I set up a hidden camera in the kitchen the next day to see what was really happening. Like clockwork, the sounds were back the next day, around 3:00a.m. again. I found two more chocolate bars missing, so I took the camera and checked the footage. I felt chills course across my entire body as I watched a humanoid distortion in the air approach the fridge and take two chocolate bars from it. The ghost had no discernible face; it just looked like an extension of the room itself, bending space around it as it moved through the air. What the ghost proceeded to do was even stranger, and I felt more confused than scared at that point: it ate the chocolate bars. I couldn’t fathom how a ghost could eat chocolate. I wished it were just a weird dream, but no, it was real. And it was right then that a voice emerged from behind me.


“I’m sorry, but I couldn’t help myself.”


I sprung from my seat and looked around, grabbing my metal bar and raising it up. “Who’s there?”


The air before me then began to distort, and I instinctively swung my weapon at it; the bar passed right through the humanoid shape that took form before me.


“Sorry to startle you, but now that you know of my existence, I might as well introduce myself.”


“Wh-who are you?”


“My name’s Grace. I used to live here a decade ago, but I got terminally ill and passed away alone in this house.”


“How…Or rather, why, are you going for my chocolates?”


“You see, I wasn’t allowed to eat sweets towards the latter stages of my illness because I had diabetes. But since I’m dead now, I don’t have to worry about health issues anymore.”


“But you’re a ghost. How can you…” I was getting too nervous to finish my sentences.

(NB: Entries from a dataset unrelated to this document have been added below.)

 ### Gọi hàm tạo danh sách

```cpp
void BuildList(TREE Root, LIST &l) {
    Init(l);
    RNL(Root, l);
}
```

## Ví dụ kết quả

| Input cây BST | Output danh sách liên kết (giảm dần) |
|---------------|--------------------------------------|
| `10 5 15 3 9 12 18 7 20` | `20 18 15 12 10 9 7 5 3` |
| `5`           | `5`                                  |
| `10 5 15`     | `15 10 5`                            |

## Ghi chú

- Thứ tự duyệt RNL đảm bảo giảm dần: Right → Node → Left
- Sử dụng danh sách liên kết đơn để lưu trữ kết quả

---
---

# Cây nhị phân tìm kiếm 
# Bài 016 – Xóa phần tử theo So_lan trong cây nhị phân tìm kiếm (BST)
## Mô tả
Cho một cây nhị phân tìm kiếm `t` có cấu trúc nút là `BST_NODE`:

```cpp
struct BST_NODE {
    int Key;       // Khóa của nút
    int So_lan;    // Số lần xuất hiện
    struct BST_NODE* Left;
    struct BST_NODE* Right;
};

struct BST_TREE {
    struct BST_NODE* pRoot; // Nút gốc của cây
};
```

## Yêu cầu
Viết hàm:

“It’s okay, just have a seat. I won’t hurt you, I promise. And as for the chocolate, well, I can’t really consume it, but I can recreate its taste through my memories. The room smelled of chocolate because it evaporated for of the spiritual pressure I exerted upon it.”

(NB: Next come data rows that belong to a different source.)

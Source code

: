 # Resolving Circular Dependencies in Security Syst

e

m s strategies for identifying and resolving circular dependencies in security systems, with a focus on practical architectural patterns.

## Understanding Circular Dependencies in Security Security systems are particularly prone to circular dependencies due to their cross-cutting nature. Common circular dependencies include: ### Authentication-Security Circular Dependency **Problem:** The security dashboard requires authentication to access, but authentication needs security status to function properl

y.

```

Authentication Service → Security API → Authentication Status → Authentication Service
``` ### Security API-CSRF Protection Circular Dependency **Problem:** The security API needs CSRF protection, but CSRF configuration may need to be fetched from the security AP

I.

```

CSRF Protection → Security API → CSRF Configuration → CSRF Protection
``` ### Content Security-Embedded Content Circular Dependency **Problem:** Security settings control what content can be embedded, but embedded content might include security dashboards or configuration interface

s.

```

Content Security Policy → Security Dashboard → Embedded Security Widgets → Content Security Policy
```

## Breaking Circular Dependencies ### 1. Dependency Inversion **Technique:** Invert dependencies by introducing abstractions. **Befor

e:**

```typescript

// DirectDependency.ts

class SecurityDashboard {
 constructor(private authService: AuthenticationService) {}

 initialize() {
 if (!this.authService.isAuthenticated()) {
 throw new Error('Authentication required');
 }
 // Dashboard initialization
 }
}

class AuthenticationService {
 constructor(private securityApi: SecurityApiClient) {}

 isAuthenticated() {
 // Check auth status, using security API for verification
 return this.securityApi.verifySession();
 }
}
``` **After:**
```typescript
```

I didn’t know what to say anymore. I just sat there, quietly, listening to this ghost explain everything. But then she said something interesting.


“If you don’t mind, I would like to remain here and have more treats. I won’t bother you in any way. In return, I can offer you cash and jewellery I stored away in a safe inside a hidden compartment. It’s quite literally right under your nose: the first floorboard to your left under your desk.”


I was suspicious of her statement, but decided to check anyway—and to my surprise, she wasn’t lying. There was indeed a large safe there. Grace gave me the code to the safe and I found thousands of dollars worth of money and jewellery inside it. Given her honesty and politeness, I decided to allow Grace to remain in the house, but I asked her to at least be quiet during her late-night snacking. She laughed and agreed. I went to bed that night smiling at the fact that this strange string of events led me to finding a friend in a ghost of all things. From that point on, the two of us would even sometimes have late-night snacks together.